TASK ITEM | From the data below, copy exactly the lines that lie between the one holding "update tests<br />" and the one holding "for scrollable<br />", including both, and nothing more.

RECORDS TO USE |
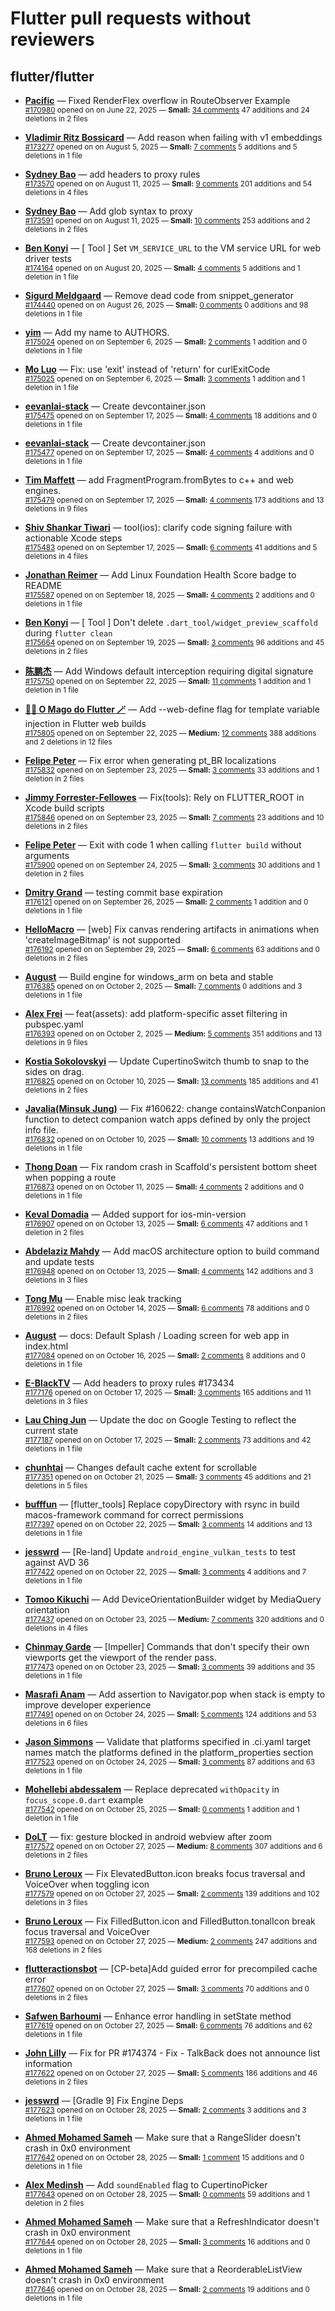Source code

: # Flutter pull requests without reviewers

## flutter/flutter

* **[Pacific](https://github.com/prash4931)** &mdash; Fixed RenderFlex overflow in RouteObserver Example<br />
  <sub>[#170980](https://github.com/flutter/flutter/pull/170980) opened on on June 22, 2025 &mdash; **Small:** [34 comments](https://github.com/flutter/flutter/pull/170980) 47 additions and 24 deletions in 2 files</sub><br />

* **[Vladimir Ritz Bossicard](https://github.com/vbossica)** &mdash; Add reason when failing with v1 embeddings<br />
  <sub>[#173277](https://github.com/flutter/flutter/pull/173277) opened on on August 5, 2025 &mdash; **Small:** [7 comments](https://github.com/flutter/flutter/pull/173277) 5 additions and 5 deletions in 1 file</sub><br />

* **[Sydney Bao](https://github.com/SydneyBao)** &mdash; add headers to proxy rules<br />
  <sub>[#173570](https://github.com/flutter/flutter/pull/173570) opened on on August 11, 2025 &mdash; **Small:** [9 comments](https://github.com/flutter/flutter/pull/173570) 201 additions and 54 deletions in 4 files</sub><br />

* **[Sydney Bao](https://github.com/SydneyBao)** &mdash; Add glob syntax to proxy<br />
  <sub>[#173591](https://github.com/flutter/flutter/pull/173591) opened on on August 11, 2025 &mdash; **Small:** [10 comments](https://github.com/flutter/flutter/pull/173591) 253 additions and 2 deletions in 2 files</sub><br />

* **[Ben Konyi](https://github.com/bkonyi)** &mdash; [ Tool ] Set `VM_SERVICE_URL` to the VM service URL for web driver tests<br />
  <sub>[#174164](https://github.com/flutter/flutter/pull/174164) opened on on August 20, 2025 &mdash; **Small:** [4 comments](https://github.com/flutter/flutter/pull/174164) 5 additions and 1 deletion in 1 file</sub><br />

* **[Sigurd Meldgaard](https://github.com/sigurdm)** &mdash; Remove dead code from snippet_generator<br />
  <sub>[#174440](https://github.com/flutter/flutter/pull/174440) opened on on August 26, 2025 &mdash; **Small:** [0 comments](https://github.com/flutter/flutter/pull/174440) 0 additions and 98 deletions in 1 file</sub><br />

* **[yim](https://github.com/yiiim)** &mdash; Add my name to AUTHORS.<br />
  <sub>[#175024](https://github.com/flutter/flutter/pull/175024) opened on on September 6, 2025 &mdash; **Small:** [2 comments](https://github.com/flutter/flutter/pull/175024) 1 addition and 0 deletions in 1 file</sub><br />

* **[Mo Luo](https://github.com/moluopro)** &mdash; Fix: use 'exit' instead of 'return' for curlExitCode<br />
  <sub>[#175025](https://github.com/flutter/flutter/pull/175025) opened on on September 6, 2025 &mdash; **Small:** [3 comments](https://github.com/flutter/flutter/pull/175025) 1 addition and 1 deletion in 1 file</sub><br />

* **[eevanlai-stack](https://github.com/eevanlai-stack)** &mdash; Create devcontainer.json<br />
  <sub>[#175475](https://github.com/flutter/flutter/pull/175475) opened on on September 17, 2025 &mdash; **Small:** [4 comments](https://github.com/flutter/flutter/pull/175475) 18 additions and 0 deletions in 1 file</sub><br />

* **[eevanlai-stack](https://github.com/eevanlai-stack)** &mdash; Create devcontainer.json<br />
  <sub>[#175477](https://github.com/flutter/flutter/pull/175477) opened on on September 17, 2025 &mdash; **Small:** [4 comments](https://github.com/flutter/flutter/pull/175477) 4 additions and 0 deletions in 1 file</sub><br />

* **[Tim Maffett](https://github.com/timmaffett)** &mdash; add FragmentProgram.fromBytes to c++ and web engines. <br />
  <sub>[#175479](https://github.com/flutter/flutter/pull/175479) opened on on September 17, 2025 &mdash; **Small:** [4 comments](https://github.com/flutter/flutter/pull/175479) 173 additions and 13 deletions in 9 files</sub><br />

* **[Shiv Shankar Tiwari](https://github.com/pythonsst)** &mdash; tool(ios): clarify code signing failure with actionable Xcode steps<br />
  <sub>[#175483](https://github.com/flutter/flutter/pull/175483) opened on on September 17, 2025 &mdash; **Small:** [6 comments](https://github.com/flutter/flutter/pull/175483) 41 additions and 5 deletions in 4 files</sub><br />

* **[Jonathan Reimer](https://github.com/jonathimer)** &mdash; Add Linux Foundation Health Score badge to README<br />
  <sub>[#175587](https://github.com/flutter/flutter/pull/175587) opened on on September 18, 2025 &mdash; **Small:** [4 comments](https://github.com/flutter/flutter/pull/175587) 2 additions and 0 deletions in 1 file</sub><br />

* **[Ben Konyi](https://github.com/bkonyi)** &mdash; [ Tool ] Don't delete `.dart_tool/widget_preview_scaffold` during `flutter clean`<br />
  <sub>[#175664](https://github.com/flutter/flutter/pull/175664) opened on on September 19, 2025 &mdash; **Small:** [3 comments](https://github.com/flutter/flutter/pull/175664) 96 additions and 45 deletions in 2 files</sub><br />

* **[陈鹏杰](https://github.com/idcpj)** &mdash; Add Windows default interception requiring digital signature<br />
  <sub>[#175750](https://github.com/flutter/flutter/pull/175750) opened on on September 22, 2025 &mdash; **Small:** [11 comments](https://github.com/flutter/flutter/pull/175750) 1 addition and 1 deletion in 1 file</sub><br />

* **[🧙‍♂️ O Mago do Flutter 🪄](https://github.com/ulisseshen)** &mdash; Add --web-define flag for template variable injection in Flutter web builds<br />
  <sub>[#175805](https://github.com/flutter/flutter/pull/175805) opened on on September 22, 2025 &mdash; **Medium:** [12 comments](https://github.com/flutter/flutter/pull/175805) 388 additions and 2 deletions in 12 files</sub><br />

* **[Felipe Peter](https://github.com/Mr-Pepe)** &mdash; Fix error when generating pt_BR localizations<br />
  <sub>[#175832](https://github.com/flutter/flutter/pull/175832) opened on on September 23, 2025 &mdash; **Small:** [3 comments](https://github.com/flutter/flutter/pull/175832) 33 additions and 1 deletion in 2 files</sub><br />

* **[Jimmy Forrester-Fellowes](https://github.com/jimmyff)** &mdash; Fix(tools): Rely on FLUTTER_ROOT in Xcode build scripts<br />
  <sub>[#175846](https://github.com/flutter/flutter/pull/175846) opened on on September 23, 2025 &mdash; **Small:** [7 comments](https://github.com/flutter/flutter/pull/175846) 23 additions and 10 deletions in 2 files</sub><br />

* **[Felipe Peter](https://github.com/Mr-Pepe)** &mdash; Exit with code 1 when calling `flutter build` without arguments<br />
  <sub>[#175900](https://github.com/flutter/flutter/pull/175900) opened on on September 24, 2025 &mdash; **Small:** [3 comments](https://github.com/flutter/flutter/pull/175900) 30 additions and 1 deletion in 2 files</sub><br />

* **[Dmitry Grand](https://github.com/ievdokdm)** &mdash; testing commit base expiration<br />
  <sub>[#176121](https://github.com/flutter/flutter/pull/176121) opened on on September 26, 2025 &mdash; **Small:** [2 comments](https://github.com/flutter/flutter/pull/176121) 1 addition and 0 deletions in 1 file</sub><br />

* **[HelloMacro](https://github.com/HelloMacro)** &mdash; [web] Fix canvas rendering artifacts in animations when 'createImageBitmap' is not supported<br />
  <sub>[#176192](https://github.com/flutter/flutter/pull/176192) opened on on September 29, 2025 &mdash; **Small:** [6 comments](https://github.com/flutter/flutter/pull/176192) 63 additions and 0 deletions in 2 files</sub><br />

* **[August](https://github.com/Gustl22)** &mdash; Build engine for windows_arm on beta and stable<br />
  <sub>[#176385](https://github.com/flutter/flutter/pull/176385) opened on on October 2, 2025 &mdash; **Small:** [7 comments](https://github.com/flutter/flutter/pull/176385) 0 additions and 3 deletions in 1 file</sub><br />

* **[Alex Frei](https://github.com/hm21)** &mdash; feat(assets): add platform-specific asset filtering in pubspec.yaml<br />
  <sub>[#176393](https://github.com/flutter/flutter/pull/176393) opened on on October 2, 2025 &mdash; **Medium:** [5 comments](https://github.com/flutter/flutter/pull/176393) 351 additions and 13 deletions in 9 files</sub><br />

* **[Kostia Sokolovskyi](https://github.com/ksokolovskyi)** &mdash; Update CupertinoSwitch thumb to snap to the sides on drag.<br />
  <sub>[#176825](https://github.com/flutter/flutter/pull/176825) opened on on October 10, 2025 &mdash; **Small:** [13 comments](https://github.com/flutter/flutter/pull/176825) 185 additions and 41 deletions in 2 files</sub><br />

* **[Javalia(Minsuk Jung)](https://github.com/garrettjavalia)** &mdash; Fix #160622: change containsWatchConpanion function to detect companion watch apps defined by only the project info file.<br />
  <sub>[#176832](https://github.com/flutter/flutter/pull/176832) opened on on October 10, 2025 &mdash; **Small:** [10 comments](https://github.com/flutter/flutter/pull/176832) 13 additions and 19 deletions in 1 file</sub><br />

* **[Thong Doan](https://github.com/thongdoan)** &mdash; Fix random crash in Scaffold's persistent bottom sheet when popping a route<br />
  <sub>[#176873](https://github.com/flutter/flutter/pull/176873) opened on on October 11, 2025 &mdash; **Small:** [4 comments](https://github.com/flutter/flutter/pull/176873) 2 additions and 0 deletions in 1 file</sub><br />

* **[Keval Domadia](https://github.com/karmicdice)** &mdash; Added support for ios-min-version<br />
  <sub>[#176907](https://github.com/flutter/flutter/pull/176907) opened on on October 13, 2025 &mdash; **Small:** [6 comments](https://github.com/flutter/flutter/pull/176907) 47 additions and 1 deletion in 2 files</sub><br />

* **[Abdelaziz Mahdy](https://github.com/abdelaziz-mahdy)** &mdash; Add macOS architecture option to build command and update tests<br />
  <sub>[#176948](https://github.com/flutter/flutter/pull/176948) opened on on October 13, 2025 &mdash; **Small:** [4 comments](https://github.com/flutter/flutter/pull/176948) 142 additions and 3 deletions in 3 files</sub><br />

* **[Tong Mu](https://github.com/dkwingsmt)** &mdash; Enable misc leak tracking<br />
  <sub>[#176992](https://github.com/flutter/flutter/pull/176992) opened on on October 14, 2025 &mdash; **Small:** [6 comments](https://github.com/flutter/flutter/pull/176992) 78 additions and 0 deletions in 2 files</sub><br />

* **[August](https://github.com/Gustl22)** &mdash; docs: Default Splash / Loading screen for web app in index.html<br />
  <sub>[#177084](https://github.com/flutter/flutter/pull/177084) opened on on October 16, 2025 &mdash; **Small:** [2 comments](https://github.com/flutter/flutter/pull/177084) 8 additions and 0 deletions in 1 file</sub><br />

* **[E-BlackTV](https://github.com/E-BlackTV)** &mdash; Add headers to proxy rules #173434<br />
  <sub>[#177176](https://github.com/flutter/flutter/pull/177176) opened on on October 17, 2025 &mdash; **Small:** [3 comments](https://github.com/flutter/flutter/pull/177176) 165 additions and 11 deletions in 3 files</sub><br />

* **[Lau Ching Jun](https://github.com/chingjun)** &mdash; Update the doc on Google Testing to reflect the current state<br />
  <sub>[#177187](https://github.com/flutter/flutter/pull/177187) opened on on October 17, 2025 &mdash; **Small:** [2 comments](https://github.com/flutter/flutter/pull/177187) 73 additions and 42 deletions in 1 file</sub><br />

* **[chunhtai](https://github.com/chunhtai)** &mdash; Changes default cache extent for scrollable<br />
  <sub>[#177351](https://github.com/flutter/flutter/pull/177351) opened on on October 21, 2025 &mdash; **Small:** [3 comments](https://github.com/flutter/flutter/pull/177351) 45 additions and 21 deletions in 5 files</sub><br />

* **[bufffun](https://github.com/bufffun)** &mdash; [flutter_tools] Replace copyDirectory with rsync in build macos-framework command for correct permissions<br />
  <sub>[#177397](https://github.com/flutter/flutter/pull/177397) opened on on October 22, 2025 &mdash; **Small:** [3 comments](https://github.com/flutter/flutter/pull/177397) 14 additions and 13 deletions in 1 file</sub><br />

* **[jesswrd](https://github.com/jesswrd)** &mdash; [Re-land] Update `android_engine_vulkan_tests` to test against AVD 36         <br />
  <sub>[#177422](https://github.com/flutter/flutter/pull/177422) opened on on October 22, 2025 &mdash; **Small:** [3 comments](https://github.com/flutter/flutter/pull/177422) 4 additions and 7 deletions in 1 file</sub><br />

* **[Tomoo Kikuchi](https://github.com/KikuchiTomo)** &mdash; Add DeviceOrientationBuilder widget by MediaQuery orientation<br />
  <sub>[#177437](https://github.com/flutter/flutter/pull/177437) opened on on October 23, 2025 &mdash; **Medium:** [7 comments](https://github.com/flutter/flutter/pull/177437) 320 additions and 0 deletions in 4 files</sub><br />

* **[Chinmay Garde](https://github.com/chinmaygarde)** &mdash; [Impeller] Commands that don't specify their own viewports get the viewport of the render pass.<br />
  <sub>[#177473](https://github.com/flutter/flutter/pull/177473) opened on on October 23, 2025 &mdash; **Small:** [3 comments](https://github.com/flutter/flutter/pull/177473) 39 additions and 35 deletions in 1 file</sub><br />

* **[Masrafi Anam](https://github.com/Masrafi)** &mdash; Add assertion to Navigator.pop when stack is empty to improve developer experience<br />
  <sub>[#177491](https://github.com/flutter/flutter/pull/177491) opened on on October 24, 2025 &mdash; **Small:** [5 comments](https://github.com/flutter/flutter/pull/177491) 124 additions and 53 deletions in 6 files</sub><br />

* **[Jason Simmons](https://github.com/jason-simmons)** &mdash; Validate that platforms specified in .ci.yaml target names match the platforms defined in the platform_properties section<br />
  <sub>[#177523](https://github.com/flutter/flutter/pull/177523) opened on on October 24, 2025 &mdash; **Small:** [3 comments](https://github.com/flutter/flutter/pull/177523) 87 additions and 63 deletions in 1 file</sub><br />

* **[Mohellebi abdessalem](https://github.com/AbdeMohlbi)** &mdash; Replace deprecated `withOpacity` in `focus_scope.0.dart‎` example <br />
  <sub>[#177542](https://github.com/flutter/flutter/pull/177542) opened on on October 25, 2025 &mdash; **Small:** [0 comments](https://github.com/flutter/flutter/pull/177542) 1 addition and 1 deletion in 1 file</sub><br />

* **[DoLT](https://github.com/letrungdo)** &mdash; fix: gesture blocked in android webview after zoom<br />
  <sub>[#177572](https://github.com/flutter/flutter/pull/177572) opened on on October 27, 2025 &mdash; **Medium:** [8 comments](https://github.com/flutter/flutter/pull/177572) 307 additions and 6 deletions in 2 files</sub><br />

* **[Bruno Leroux](https://github.com/bleroux)** &mdash; Fix ElevatedButton.icon breaks focus traversal and VoiceOver when toggling icon<br />
  <sub>[#177579](https://github.com/flutter/flutter/pull/177579) opened on on October 27, 2025 &mdash; **Small:** [2 comments](https://github.com/flutter/flutter/pull/177579) 139 additions and 102 deletions in 3 files</sub><br />

* **[Bruno Leroux](https://github.com/bleroux)** &mdash; Fix FilledButton.icon and FilledButton.tonalIcon break focus traversal and VoiceOver<br />
  <sub>[#177593](https://github.com/flutter/flutter/pull/177593) opened on on October 27, 2025 &mdash; **Medium:** [2 comments](https://github.com/flutter/flutter/pull/177593) 247 additions and 168 deletions in 2 files</sub><br />

* **[flutteractionsbot](https://github.com/flutteractionsbot)** &mdash; [CP-beta]Add guided error for precompiled cache error<br />
  <sub>[#177607](https://github.com/flutter/flutter/pull/177607) opened on on October 27, 2025 &mdash; **Small:** [3 comments](https://github.com/flutter/flutter/pull/177607) 70 additions and 0 deletions in 2 files</sub><br />

* **[Safwen Barhoumi](https://github.com/safwenbarhoumi)** &mdash; Enhance error handling in setState method<br />
  <sub>[#177619](https://github.com/flutter/flutter/pull/177619) opened on on October 27, 2025 &mdash; **Small:** [6 comments](https://github.com/flutter/flutter/pull/177619) 76 additions and 62 deletions in 1 file</sub><br />

* **[John Lilly](https://github.com/jwlilly)** &mdash; Fix for PR #174374 - Fix - TalkBack does not announce list information<br />
  <sub>[#177622](https://github.com/flutter/flutter/pull/177622) opened on on October 27, 2025 &mdash; **Small:** [5 comments](https://github.com/flutter/flutter/pull/177622) 186 additions and 46 deletions in 2 files</sub><br />

* **[jesswrd](https://github.com/jesswrd)** &mdash; [Gradle 9] Fix Engine Deps<br />
  <sub>[#177623](https://github.com/flutter/flutter/pull/177623) opened on on October 28, 2025 &mdash; **Small:** [2 comments](https://github.com/flutter/flutter/pull/177623) 3 additions and 3 deletions in 1 file</sub><br />

* **[Ahmed Mohamed Sameh](https://github.com/ahmedsameha1)** &mdash; Make sure that a RangeSlider doesn't crash in 0x0 environment<br />
  <sub>[#177642](https://github.com/flutter/flutter/pull/177642) opened on on October 28, 2025 &mdash; **Small:** [1 comment](https://github.com/flutter/flutter/pull/177642) 15 additions and 0 deletions in 1 file</sub><br />

* **[Alex Medinsh](https://github.com/alex-medinsh)** &mdash; Add `soundEnabled` flag to CupertinoPicker<br />
  <sub>[#177643](https://github.com/flutter/flutter/pull/177643) opened on on October 28, 2025 &mdash; **Small:** [0 comments](https://github.com/flutter/flutter/pull/177643) 59 additions and 1 deletion in 2 files</sub><br />

* **[Ahmed Mohamed Sameh](https://github.com/ahmedsameha1)** &mdash; Make sure that a RefreshIndicator doesn't crash in 0x0 environment<br />
  <sub>[#177644](https://github.com/flutter/flutter/pull/177644) opened on on October 28, 2025 &mdash; **Small:** [3 comments](https://github.com/flutter/flutter/pull/177644) 16 additions and 0 deletions in 1 file</sub><br />

* **[Ahmed Mohamed Sameh](https://github.com/ahmedsameha1)** &mdash; Make sure that a ReorderableListView doesn't crash in 0x0 environment<br />
  <sub>[#177646](https://github.com/flutter/flutter/pull/177646) opened on on October 28, 2025 &mdash; **Small:** [2 comments](https://github.com/flutter/flutter/pull/177646) 19 additions and 0 deletions in 1 file</sub><br />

RESPONSE AREA |
* **[Abdelaziz Mahdy](https://github.com/abdelaziz-mahdy)** &mdash; Add macOS architecture option to build command and update tests<br />
  <sub>[#176948](https://github.com/flutter/flutter/pull/176948) opened on on October 13, 2025 &mdash; **Small:** [4 comments](https://github.com/flutter/flutter/pull/176948) 142 additions and 3 deletions in 3 files</sub><br />

* **[Tong Mu](https://github.com/dkwingsmt)** &mdash; Enable misc leak tracking<br />
  <sub>[#176992](https://github.com/flutter/flutter/pull/176992) opened on on October 14, 2025 &mdash; **Small:** [6 comments](https://github.com/flutter/flutter/pull/176992) 78 additions and 0 deletions in 2 files</sub><br />

* **[August](https://github.com/Gustl22)** &mdash; docs: Default Splash / Loading screen for web app in index.html<br />
  <sub>[#177084](https://github.com/flutter/flutter/pull/177084) opened on on October 16, 2025 &mdash; **Small:** [2 comments](https://github.com/flutter/flutter/pull/177084) 8 additions and 0 deletions in 1 file</sub><br />

* **[E-BlackTV](https://github.com/E-BlackTV)** &mdash; Add headers to proxy rules #173434<br />
  <sub>[#177176](https://github.com/flutter/flutter/pull/177176) opened on on October 17, 2025 &mdash; **Small:** [3 comments](https://github.com/flutter/flutter/pull/177176) 165 additions and 11 deletions in 3 files</sub><br />

* **[Lau Ching Jun](https://github.com/chingjun)** &mdash; Update the doc on Google Testing to reflect the current state<br />
  <sub>[#177187](https://github.com/flutter/flutter/pull/177187) opened on on October 17, 2025 &mdash; **Small:** [2 comments](https://github.com/flutter/flutter/pull/177187) 73 additions and 42 deletions in 1 file</sub><br />

* **[chunhtai](https://github.com/chunhtai)** &mdash; Changes default cache extent for scrollable<br />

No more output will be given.